WHAT TO WORK ON —
Locate the string "architecture" in the records below. Copy every line where it occurs.

SUPPLIED DATA —
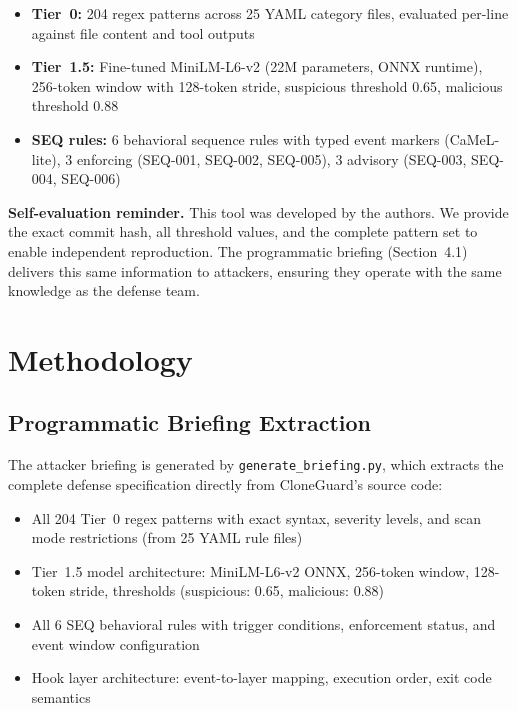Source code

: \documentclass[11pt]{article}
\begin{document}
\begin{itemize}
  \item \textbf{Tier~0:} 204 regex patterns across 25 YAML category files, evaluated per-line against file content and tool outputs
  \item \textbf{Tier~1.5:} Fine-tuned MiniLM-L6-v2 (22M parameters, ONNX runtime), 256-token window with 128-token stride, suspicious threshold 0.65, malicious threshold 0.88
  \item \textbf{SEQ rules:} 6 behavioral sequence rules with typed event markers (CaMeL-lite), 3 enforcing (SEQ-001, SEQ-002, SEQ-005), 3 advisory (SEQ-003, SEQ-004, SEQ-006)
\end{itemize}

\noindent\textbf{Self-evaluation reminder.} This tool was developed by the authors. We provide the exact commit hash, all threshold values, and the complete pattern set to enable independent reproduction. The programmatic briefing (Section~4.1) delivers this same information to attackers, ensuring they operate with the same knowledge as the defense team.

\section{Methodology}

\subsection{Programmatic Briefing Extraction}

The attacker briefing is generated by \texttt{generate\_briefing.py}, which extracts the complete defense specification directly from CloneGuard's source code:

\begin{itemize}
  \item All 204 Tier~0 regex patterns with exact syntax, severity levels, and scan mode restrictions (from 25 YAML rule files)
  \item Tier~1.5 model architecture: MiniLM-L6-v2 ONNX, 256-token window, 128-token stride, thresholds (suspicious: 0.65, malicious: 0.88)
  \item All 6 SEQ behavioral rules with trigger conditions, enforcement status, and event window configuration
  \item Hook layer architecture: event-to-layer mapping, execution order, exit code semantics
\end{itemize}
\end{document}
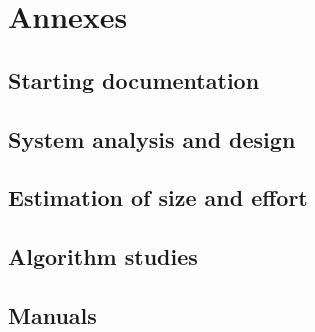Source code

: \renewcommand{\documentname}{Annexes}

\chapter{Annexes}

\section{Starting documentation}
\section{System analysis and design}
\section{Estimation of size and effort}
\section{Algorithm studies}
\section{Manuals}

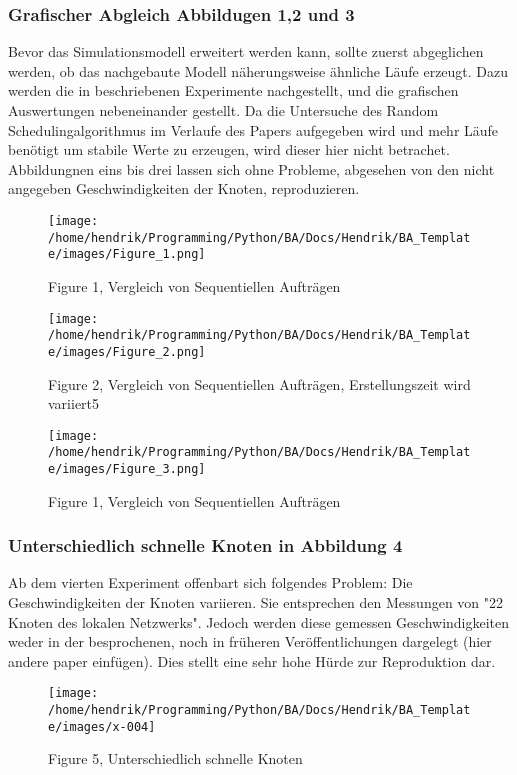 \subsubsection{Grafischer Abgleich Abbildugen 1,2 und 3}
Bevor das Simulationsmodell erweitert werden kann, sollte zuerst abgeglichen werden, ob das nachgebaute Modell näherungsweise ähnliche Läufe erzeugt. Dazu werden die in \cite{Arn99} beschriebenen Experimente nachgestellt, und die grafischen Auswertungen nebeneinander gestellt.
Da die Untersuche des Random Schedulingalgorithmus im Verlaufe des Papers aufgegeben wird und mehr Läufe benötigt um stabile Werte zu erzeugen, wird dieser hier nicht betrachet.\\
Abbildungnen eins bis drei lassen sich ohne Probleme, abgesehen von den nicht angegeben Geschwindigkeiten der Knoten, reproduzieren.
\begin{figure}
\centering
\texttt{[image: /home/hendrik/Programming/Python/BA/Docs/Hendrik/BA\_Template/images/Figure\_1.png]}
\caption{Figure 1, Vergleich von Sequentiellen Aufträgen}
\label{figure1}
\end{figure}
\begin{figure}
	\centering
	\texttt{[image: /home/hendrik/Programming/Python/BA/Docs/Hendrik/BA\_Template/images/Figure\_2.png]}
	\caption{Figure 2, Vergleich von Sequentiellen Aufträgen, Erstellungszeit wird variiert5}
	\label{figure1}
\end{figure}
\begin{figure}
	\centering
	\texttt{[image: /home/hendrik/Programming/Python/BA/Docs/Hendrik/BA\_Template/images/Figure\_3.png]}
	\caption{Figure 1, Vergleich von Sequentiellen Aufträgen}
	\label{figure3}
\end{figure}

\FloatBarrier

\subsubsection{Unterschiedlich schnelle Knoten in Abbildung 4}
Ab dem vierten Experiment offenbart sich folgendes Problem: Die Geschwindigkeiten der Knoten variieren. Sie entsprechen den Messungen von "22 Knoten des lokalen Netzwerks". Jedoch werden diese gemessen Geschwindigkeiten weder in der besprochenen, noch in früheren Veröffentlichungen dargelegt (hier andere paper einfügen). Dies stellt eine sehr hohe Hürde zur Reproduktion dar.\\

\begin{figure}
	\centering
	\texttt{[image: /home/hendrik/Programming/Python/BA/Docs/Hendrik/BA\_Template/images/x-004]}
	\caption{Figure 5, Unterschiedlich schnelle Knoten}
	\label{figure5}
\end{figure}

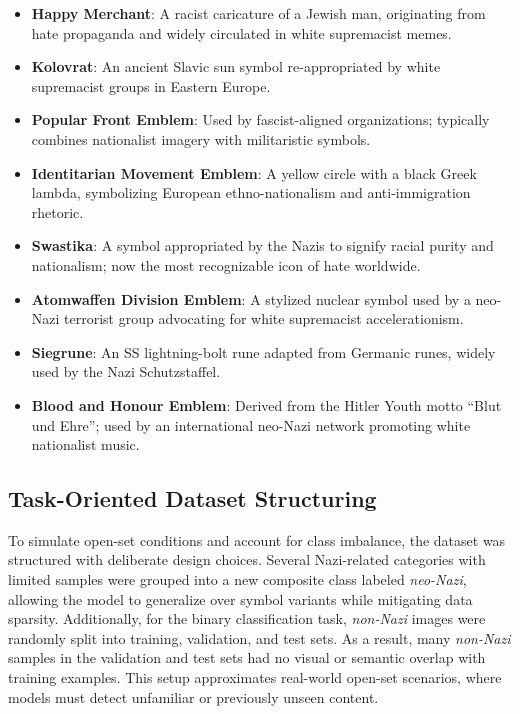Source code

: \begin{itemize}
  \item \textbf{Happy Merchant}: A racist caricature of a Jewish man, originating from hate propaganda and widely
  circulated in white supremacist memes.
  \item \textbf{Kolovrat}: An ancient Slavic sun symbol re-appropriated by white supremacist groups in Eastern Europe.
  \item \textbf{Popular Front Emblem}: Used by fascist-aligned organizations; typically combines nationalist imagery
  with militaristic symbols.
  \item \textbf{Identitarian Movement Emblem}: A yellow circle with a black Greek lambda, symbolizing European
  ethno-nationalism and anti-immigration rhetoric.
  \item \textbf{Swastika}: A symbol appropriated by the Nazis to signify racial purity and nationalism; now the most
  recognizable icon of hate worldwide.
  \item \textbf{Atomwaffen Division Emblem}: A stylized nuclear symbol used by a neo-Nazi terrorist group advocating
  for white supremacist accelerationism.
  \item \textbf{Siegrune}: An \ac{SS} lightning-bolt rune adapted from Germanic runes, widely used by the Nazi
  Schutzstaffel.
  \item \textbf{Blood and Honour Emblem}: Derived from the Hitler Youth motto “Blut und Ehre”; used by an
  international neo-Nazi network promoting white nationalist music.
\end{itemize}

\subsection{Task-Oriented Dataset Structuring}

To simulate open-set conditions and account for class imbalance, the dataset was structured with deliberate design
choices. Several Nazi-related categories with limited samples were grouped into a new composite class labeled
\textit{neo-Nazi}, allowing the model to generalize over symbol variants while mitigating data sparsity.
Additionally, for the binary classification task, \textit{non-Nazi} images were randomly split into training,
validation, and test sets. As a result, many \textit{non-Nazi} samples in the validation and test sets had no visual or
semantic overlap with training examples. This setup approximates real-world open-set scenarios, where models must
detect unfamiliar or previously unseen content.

SOLUTION TO THE PROBLEM —
  \item Tier~1.5 model architecture: MiniLM-L6-v2 ONNX, 256-token window, 128-token stride, thresholds (suspicious: 0.65, malicious: 0.88)
  \item Hook layer architecture: event-to-layer mapping, execution order, exit code semantics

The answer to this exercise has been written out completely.